The data details spending on nearly 3,500 drugs during the year. The government spent $2.53 billion on Nexium, a heartburn treatment, in the top drug expenditure. Advair Diskus was in second place in total cost, with government spending of $2.26 billion.
The data is available on the Medicare website here.
After a brief glimpse at the data, it looks like the government’s release of information could eventually put a damper on Defendant’s use of Rule 9(b) in Rule 12(b)(6) motions to dismiss in False Claims Act litigation. Rule 9(b) requires plaintiffs to plead fraud with particularity. Courts have held that it applies to litigation under the False Claims Act, although the level of specificity required varies in different appellate courts. Following the release of this information, a relator may still not have individual patient level data but they do now have proof of Part D spending on prescriptions written by certain doctors. The question is whether that would be sufficient for the whistleblower to overcome the objection in their particular case.

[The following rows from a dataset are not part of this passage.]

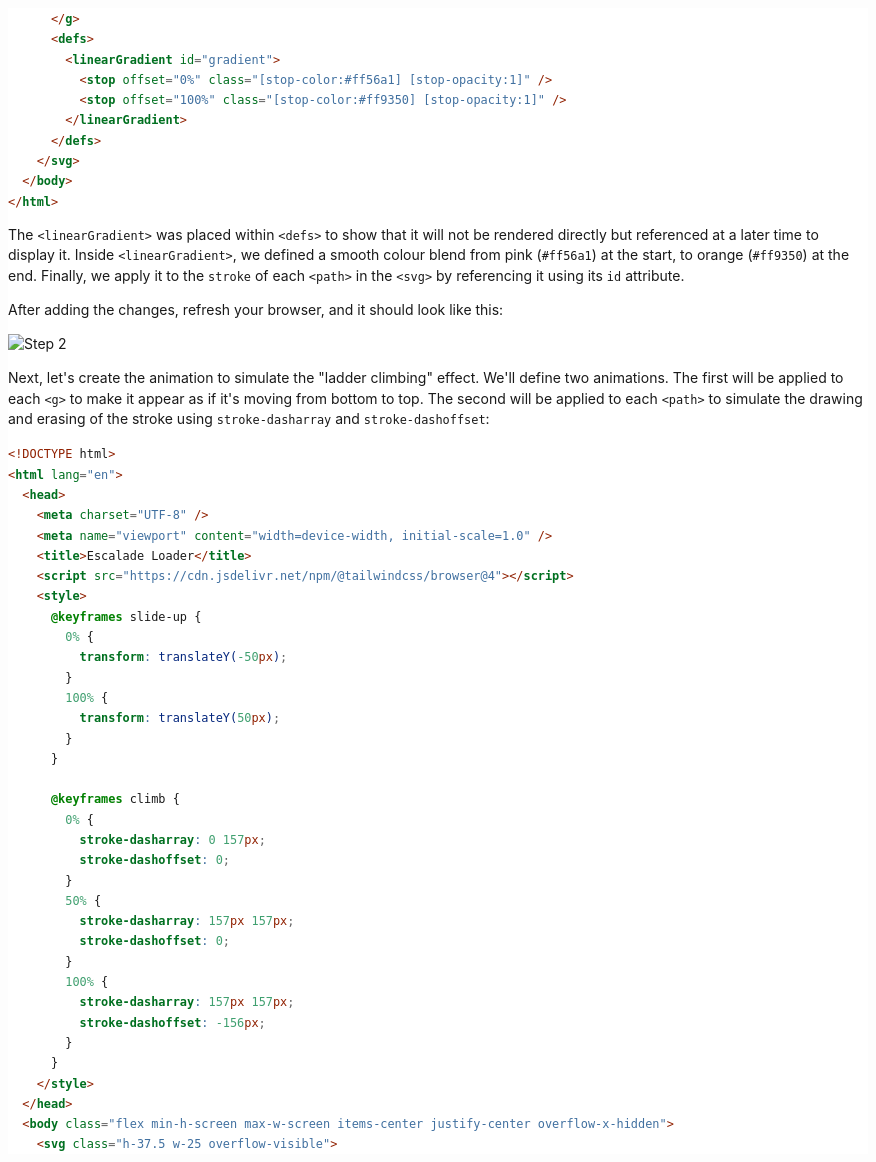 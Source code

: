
 ```html title="index.html" ins={14,20,23-28}
      </g>
      <defs>
        <linearGradient id="gradient">
          <stop offset="0%" class="[stop-color:#ff56a1] [stop-opacity:1]" />
          <stop offset="100%" class="[stop-color:#ff9350] [stop-opacity:1]" />
        </linearGradient>
      </defs>
    </svg>
  </body>
</html>
```

The `<linearGradient>` was placed within `<defs>` to show that it will not be
rendered directly but referenced at a later time to display it. Inside
`<linearGradient>`, we defined a smooth colour blend from pink (`#ff56a1`) at
the start, to orange (`#ff9350`) at the end. Finally, we apply it to the
`stroke` of each `<path>` in the `<svg>` by referencing it using its `id`
attribute.

After adding the changes, refresh your browser, and it should look like this:

![Step 2](/blog/how-to-create-an-escalade-loader/step-2.webp)

Next, let's create the animation to simulate the "ladder climbing" effect. We'll
define two animations. The first will be applied to each `<g>` to make it appear
as if it's moving from bottom to top. The second will be applied to each
`<path>` to simulate the drawing and erasing of the stroke using
`stroke-dasharray` and `stroke-dashoffset`:

```html title="index.html" ins={8-32} {36,39,42,45}
<!DOCTYPE html>
<html lang="en">
  <head>
    <meta charset="UTF-8" />
    <meta name="viewport" content="width=device-width, initial-scale=1.0" />
    <title>Escalade Loader</title>
    <script src="https://cdn.jsdelivr.net/npm/@tailwindcss/browser@4"></script>
    <style>
      @keyframes slide-up {
        0% {
          transform: translateY(-50px);
        }
        100% {
          transform: translateY(50px);
        }
      }

      @keyframes climb {
        0% {
          stroke-dasharray: 0 157px;
          stroke-dashoffset: 0;
        }
        50% {
          stroke-dasharray: 157px 157px;
          stroke-dashoffset: 0;
        }
        100% {
          stroke-dasharray: 157px 157px;
          stroke-dashoffset: -156px;
        }
      }
    </style>
  </head>
  <body class="flex min-h-screen max-w-screen items-center justify-center overflow-x-hidden">
    <svg class="h-37.5 w-25 overflow-visible">
```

The prescription drug data released is a substantial improvement over the information previously available, but still limited in some respects. The Part D data released covers about 78% of total costs and 87% of total drug claims in Part D, excluding from the information physicians with 10 or fewer drug claims. The information release also doesn’t give a complete picture of all money spent by Medicare on prescription drugs. It fails to account for medicines received in a hospital or doctor’s office as these are not billed to the Part D program.
This isn’t the only news coverage that the government’s drug spending has received this week. An OIG report recommended Congress and Centers for Medicare & Medicaid Services pursue additional rebates from companies for prescription drugs. The report found that Medicaid received rebates of 47% of their expenditures while Medicare received a rebate of only 15% of their spending. The cost after rebates on 110 brand name drugs for Medicaid was less than half of that paid by Medicare Part D.
Following the report, Senator Bill Nelson introduced the Medicare Drug Savings Act of 2015 into the U.S. Senate. The bill would require pharmaceutical manufacturers to offer the same rebates in Medicare as they do to Medicaid.